## WORK ITEM
From the line containing "10. Process vendor rebates and incentives" to the end of the listing, copy each line exactly and leave out all others.

## PROVIDED RECORDS
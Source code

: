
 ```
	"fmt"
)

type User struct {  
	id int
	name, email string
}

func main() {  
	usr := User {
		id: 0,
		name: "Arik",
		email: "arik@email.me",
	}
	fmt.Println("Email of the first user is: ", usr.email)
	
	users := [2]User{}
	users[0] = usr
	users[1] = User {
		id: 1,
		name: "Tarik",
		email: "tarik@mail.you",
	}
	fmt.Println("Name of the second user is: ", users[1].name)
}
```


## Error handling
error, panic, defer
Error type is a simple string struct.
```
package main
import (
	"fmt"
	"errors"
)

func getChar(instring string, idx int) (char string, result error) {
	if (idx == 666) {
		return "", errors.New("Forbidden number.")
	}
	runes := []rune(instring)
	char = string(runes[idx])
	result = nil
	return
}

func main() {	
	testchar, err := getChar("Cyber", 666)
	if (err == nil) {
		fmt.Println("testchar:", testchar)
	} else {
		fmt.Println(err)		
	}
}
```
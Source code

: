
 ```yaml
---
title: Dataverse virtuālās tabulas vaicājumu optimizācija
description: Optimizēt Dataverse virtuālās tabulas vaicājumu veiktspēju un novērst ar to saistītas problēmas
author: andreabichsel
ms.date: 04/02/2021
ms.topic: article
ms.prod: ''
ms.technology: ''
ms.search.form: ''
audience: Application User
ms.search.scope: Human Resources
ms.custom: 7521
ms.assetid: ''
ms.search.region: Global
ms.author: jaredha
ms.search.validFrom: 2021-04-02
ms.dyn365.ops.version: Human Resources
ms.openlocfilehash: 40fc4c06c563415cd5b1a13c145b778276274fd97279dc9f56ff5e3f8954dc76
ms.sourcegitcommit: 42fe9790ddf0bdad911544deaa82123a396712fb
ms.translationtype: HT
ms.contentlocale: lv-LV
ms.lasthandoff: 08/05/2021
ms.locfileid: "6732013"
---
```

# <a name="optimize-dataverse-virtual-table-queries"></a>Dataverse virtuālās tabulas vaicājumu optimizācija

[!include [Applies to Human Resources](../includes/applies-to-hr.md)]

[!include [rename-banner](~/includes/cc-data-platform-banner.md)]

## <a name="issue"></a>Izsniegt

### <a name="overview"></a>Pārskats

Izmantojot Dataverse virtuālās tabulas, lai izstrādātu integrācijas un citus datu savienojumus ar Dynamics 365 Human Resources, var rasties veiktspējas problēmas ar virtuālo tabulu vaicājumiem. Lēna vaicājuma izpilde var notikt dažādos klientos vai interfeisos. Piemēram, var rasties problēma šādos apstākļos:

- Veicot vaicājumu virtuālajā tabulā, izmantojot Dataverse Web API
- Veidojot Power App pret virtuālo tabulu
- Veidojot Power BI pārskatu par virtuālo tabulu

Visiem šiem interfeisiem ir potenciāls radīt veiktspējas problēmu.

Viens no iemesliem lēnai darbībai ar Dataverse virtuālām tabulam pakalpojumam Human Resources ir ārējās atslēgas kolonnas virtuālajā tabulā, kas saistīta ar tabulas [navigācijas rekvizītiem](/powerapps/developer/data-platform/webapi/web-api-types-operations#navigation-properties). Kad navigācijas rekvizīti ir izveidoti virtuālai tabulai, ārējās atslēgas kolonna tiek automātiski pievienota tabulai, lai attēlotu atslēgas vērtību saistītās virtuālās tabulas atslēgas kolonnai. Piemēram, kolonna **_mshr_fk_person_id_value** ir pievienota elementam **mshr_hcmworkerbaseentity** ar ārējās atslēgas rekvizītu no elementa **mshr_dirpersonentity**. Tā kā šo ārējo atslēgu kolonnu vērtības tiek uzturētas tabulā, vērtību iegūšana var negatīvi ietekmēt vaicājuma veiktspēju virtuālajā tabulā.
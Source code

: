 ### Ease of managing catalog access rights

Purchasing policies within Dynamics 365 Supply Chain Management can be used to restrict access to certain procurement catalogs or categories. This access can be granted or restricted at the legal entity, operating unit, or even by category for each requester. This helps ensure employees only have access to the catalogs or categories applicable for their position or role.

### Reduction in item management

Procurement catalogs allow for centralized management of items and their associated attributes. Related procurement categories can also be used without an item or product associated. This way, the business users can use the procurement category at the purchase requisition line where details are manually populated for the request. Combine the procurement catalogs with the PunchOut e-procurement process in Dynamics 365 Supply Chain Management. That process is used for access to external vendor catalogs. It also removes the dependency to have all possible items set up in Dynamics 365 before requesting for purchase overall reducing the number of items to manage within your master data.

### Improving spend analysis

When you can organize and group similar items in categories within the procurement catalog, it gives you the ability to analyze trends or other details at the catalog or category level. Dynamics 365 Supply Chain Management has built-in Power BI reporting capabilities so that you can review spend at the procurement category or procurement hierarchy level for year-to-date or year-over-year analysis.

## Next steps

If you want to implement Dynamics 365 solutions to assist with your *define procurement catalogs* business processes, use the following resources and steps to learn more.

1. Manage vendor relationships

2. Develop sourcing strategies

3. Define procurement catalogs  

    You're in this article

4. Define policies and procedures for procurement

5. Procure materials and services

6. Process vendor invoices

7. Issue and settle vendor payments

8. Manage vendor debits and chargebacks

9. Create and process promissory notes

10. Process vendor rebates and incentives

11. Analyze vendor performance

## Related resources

## ANSWER TO THE PROBLEM
10. Process vendor rebates and incentives

11. Analyze vendor performance

## Related resources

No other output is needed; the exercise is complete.